On another note, wondering if you have any suggestions regarding the most effective way to find all last segments of a particular tree?

Bill Karwin said...

Hi @Sergio, thanks for the questions.

The root node of a tree is the node that has no ancestors, besides itself.

SELECT c.* FROM closure AS c
LEFT OUTER JOIN closure AS anc
ON anc.descendant = c.descendant AND anc.ancestor <> c.ancestor
WHERE anc.ancestor IS NULL

Finding leaves is the complementary query, finding nodes with no descendent besides themselves.

SELECT c.* FROM closure AS c
LEFT OUTER JOIN closure AS des
ON des.ancestor = c.ancestor AND des.descendant <> c.descendant
WHERE des.descendant IS NULL

Russ said...

I've looked into the closure tables and implemented a version using path_length, and so far I love it.

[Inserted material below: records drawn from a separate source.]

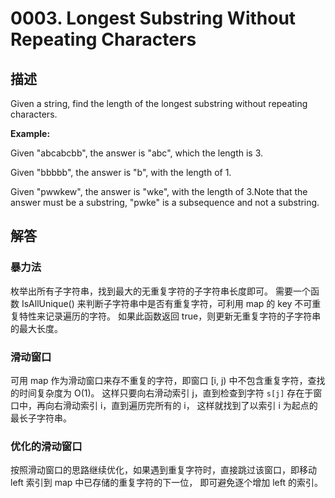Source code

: # 0003. Longest Substring Without Repeating Characters

## 描述
Given a string, find the length of the longest substring without repeating characters.

**Example:**

Given "abcabcbb", the answer is "abc", which the length is 3.

Given "bbbbb", the answer is "b", with the length of 1.

Given "pwwkew", the answer is "wke", with the length of 3.Note that the answer must be a substring, "pwke" is a subsequence and not a substring.

## 解答
### 暴力法
枚举出所有子字符串，找到最大的无重复字符的子字符串长度即可。
需要一个函数 IsAllUnique() 来判断子字符串中是否有重复字符，可利用 map 的 key 不可重复特性来记录遍历的字符。
如果此函数返回 true，则更新无重复字符的子字符串的最大长度。

### 滑动窗口
可用 map 作为滑动窗口来存不重复的字符，即窗口 [i, j) 中不包含重复字符，查找的时间复杂度为 O(1)。
这样只要向右滑动索引 j，直到检查到字符 `s[j]` 存在于窗口中，再向右滑动索引 i，直到遍历完所有的 i，
这样就找到了以索引 i 为起点的最长子字符串。

### 优化的滑动窗口
按照滑动窗口的思路继续优化，如果遇到重复字符时，直接跳过该窗口，即移动 left 索引到 map 中已存储的重复字符的下一位，
即可避免逐个增加 left 的索引。
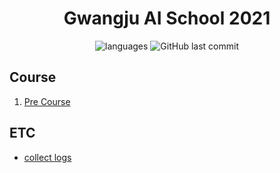 <h1 align="center">Gwangju AI School 2021</h1>

<p align = "center">
<img alt="languages" src ="https://img.shields.io/github/languages/top/4923/GwangjuAI2?color=blue&style=for-the-badge&logo=appveyor">
<img alt="GitHub last commit" src="https://img.shields.io/github/last-commit/4923/GwangjuAI2?color=blue&style=for-the-badge&logo=appveyor">
</p>

## Course
1. [Pre Course](https://github.com/4923/GwangjuAI2/tree/master/precourse)


## ETC
- [collect logs](https://github.com/4923/GwangjuAI2/tree/master/logs)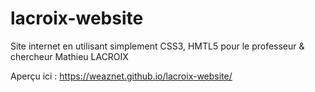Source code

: # lacroix-website
Site internet en utilisant simplement CSS3, HMTL5 pour le professeur &amp; chercheur Mathieu LACROIX

Aperçu ici :
https://weaznet.github.io/lacroix-website/
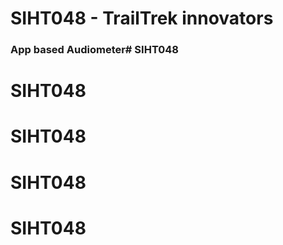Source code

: # SIHT048 - TrailTrek innovators
### App based Audiometer# SIHT048
# SIHT048
# SIHT048
# SIHT048
# SIHT048
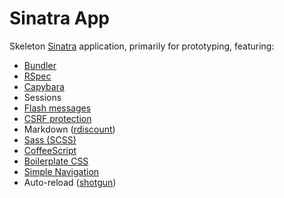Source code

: # Sinatra App

Skeleton [Sinatra](http://sinatrarb.com) application, primarily for prototyping, featuring:

 * [Bundler](http://gembundler.com)
 * [RSpec](https://github.com/rspec/rspec)
 * [Capybara](https://github.com/jnicklas/capybara)
 * Sessions
 * [Flash messages](https://github.com/nakajima/rack-flash)
 * [CSRF protection](https://github.com/baldowl/rack_csrf)
 * Markdown ([rdiscount](https://github.com/rtomayko/rdiscount))
 * [Sass (SCSS)](http://sass-lang.com/)
 * [CoffeeScript](http://jashkenas.github.com/coffee-script)
 * [Boilerplate CSS](http://html5boilerplate.com/)
 * [Simple Navigation](https://github.com/andi/sinatra-simple-navigation)
 * Auto-reload ([shotgun](https://github.com/rtomayko/shotgun))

However, there is one thing I have yet to solve. I can grab all ancestors or descendants of a node easily with path length. However, in my tree some nodes are in multiple subtrees, and I haven't figured out how to enumerate a single path. That is, when I say give me all ancestors and sort by path_length, this does not give me a single path to that particular node (as it would if the node was only in a single path). Instead, it's a mix of two or more paths, but I can't match a level 2 with a level 3 correctly (which ancestor of the level 3 is the correct match for that particular path?).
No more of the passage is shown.